Instruction for the entries that follow: retype exactly the lines from the line with "for affected drugs." to the line with "et al. (2016).", both included, and omit all others.

──────── Entries shown ────────

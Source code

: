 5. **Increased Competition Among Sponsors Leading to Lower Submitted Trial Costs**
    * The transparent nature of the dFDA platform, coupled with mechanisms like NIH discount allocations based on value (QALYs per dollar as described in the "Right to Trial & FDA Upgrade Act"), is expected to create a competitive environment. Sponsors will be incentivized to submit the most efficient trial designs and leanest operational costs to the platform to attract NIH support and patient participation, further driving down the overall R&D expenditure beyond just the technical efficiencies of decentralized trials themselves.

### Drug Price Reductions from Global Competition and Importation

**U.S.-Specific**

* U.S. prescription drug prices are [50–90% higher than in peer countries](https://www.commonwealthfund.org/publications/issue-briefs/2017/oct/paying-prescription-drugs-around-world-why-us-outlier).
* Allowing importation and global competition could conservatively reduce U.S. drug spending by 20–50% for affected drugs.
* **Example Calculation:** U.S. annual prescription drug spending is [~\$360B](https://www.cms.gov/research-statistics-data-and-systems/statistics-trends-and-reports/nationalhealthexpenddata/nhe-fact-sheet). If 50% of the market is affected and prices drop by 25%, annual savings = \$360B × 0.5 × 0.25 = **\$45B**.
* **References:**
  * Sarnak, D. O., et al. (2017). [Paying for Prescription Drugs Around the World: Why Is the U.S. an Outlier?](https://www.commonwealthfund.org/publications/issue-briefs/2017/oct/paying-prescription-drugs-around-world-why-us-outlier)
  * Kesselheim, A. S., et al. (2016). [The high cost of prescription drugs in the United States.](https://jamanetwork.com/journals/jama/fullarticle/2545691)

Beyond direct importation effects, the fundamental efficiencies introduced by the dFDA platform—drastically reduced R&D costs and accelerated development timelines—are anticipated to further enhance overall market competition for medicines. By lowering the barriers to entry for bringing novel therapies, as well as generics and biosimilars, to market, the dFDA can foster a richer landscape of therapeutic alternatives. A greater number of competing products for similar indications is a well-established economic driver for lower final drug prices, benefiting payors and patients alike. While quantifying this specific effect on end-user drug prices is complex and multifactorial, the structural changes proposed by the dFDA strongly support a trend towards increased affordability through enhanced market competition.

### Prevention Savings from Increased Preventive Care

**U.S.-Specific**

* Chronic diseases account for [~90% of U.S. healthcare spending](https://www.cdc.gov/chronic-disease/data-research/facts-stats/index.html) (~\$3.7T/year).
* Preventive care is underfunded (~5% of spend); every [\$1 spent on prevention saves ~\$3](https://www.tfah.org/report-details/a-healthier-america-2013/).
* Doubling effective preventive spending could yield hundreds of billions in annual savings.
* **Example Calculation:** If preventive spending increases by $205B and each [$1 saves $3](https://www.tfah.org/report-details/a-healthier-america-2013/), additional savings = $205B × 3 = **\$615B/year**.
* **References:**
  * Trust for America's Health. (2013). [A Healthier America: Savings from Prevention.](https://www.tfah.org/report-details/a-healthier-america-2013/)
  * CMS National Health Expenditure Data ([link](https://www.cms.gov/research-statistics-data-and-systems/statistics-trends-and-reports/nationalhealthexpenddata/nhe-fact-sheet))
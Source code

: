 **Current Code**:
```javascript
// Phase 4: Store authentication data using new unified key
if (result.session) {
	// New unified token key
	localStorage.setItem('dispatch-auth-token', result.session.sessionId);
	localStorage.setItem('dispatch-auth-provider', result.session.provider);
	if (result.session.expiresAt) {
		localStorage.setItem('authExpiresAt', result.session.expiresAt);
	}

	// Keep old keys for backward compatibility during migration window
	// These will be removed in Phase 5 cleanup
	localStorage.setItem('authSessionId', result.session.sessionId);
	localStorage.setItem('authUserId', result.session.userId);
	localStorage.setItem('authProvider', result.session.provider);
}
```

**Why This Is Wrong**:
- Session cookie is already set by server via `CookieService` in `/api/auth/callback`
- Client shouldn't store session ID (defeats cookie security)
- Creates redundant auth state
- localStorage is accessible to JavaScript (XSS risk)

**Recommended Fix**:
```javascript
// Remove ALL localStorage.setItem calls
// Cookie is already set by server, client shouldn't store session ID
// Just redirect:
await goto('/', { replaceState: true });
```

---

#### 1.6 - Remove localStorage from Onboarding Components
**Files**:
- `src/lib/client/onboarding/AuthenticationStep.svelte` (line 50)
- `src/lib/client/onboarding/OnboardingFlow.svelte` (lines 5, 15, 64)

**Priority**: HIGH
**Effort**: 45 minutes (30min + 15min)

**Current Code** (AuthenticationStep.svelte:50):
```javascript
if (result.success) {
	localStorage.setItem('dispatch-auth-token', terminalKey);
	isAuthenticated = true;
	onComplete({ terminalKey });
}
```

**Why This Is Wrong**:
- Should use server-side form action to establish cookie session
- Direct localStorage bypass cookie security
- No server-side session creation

────────

Solution to this task.
* Allowing importation and global competition could conservatively reduce U.S. drug spending by 20–50% for affected drugs.
* **Example Calculation:** U.S. annual prescription drug spending is [~\$360B](https://www.cms.gov/research-statistics-data-and-systems/statistics-trends-and-reports/nationalhealthexpenddata/nhe-fact-sheet). If 50% of the market is affected and prices drop by 25%, annual savings = \$360B × 0.5 × 0.25 = **\$45B**.
* **References:**
  * Sarnak, D. O., et al. (2017). [Paying for Prescription Drugs Around the World: Why Is the U.S. an Outlier?](https://www.commonwealthfund.org/publications/issue-briefs/2017/oct/paying-prescription-drugs-around-world-why-us-outlier)
  * Kesselheim, A. S., et al. (2016). [The high cost of prescription drugs in the United States.](https://jamanetwork.com/journals/jama/fullarticle/2545691)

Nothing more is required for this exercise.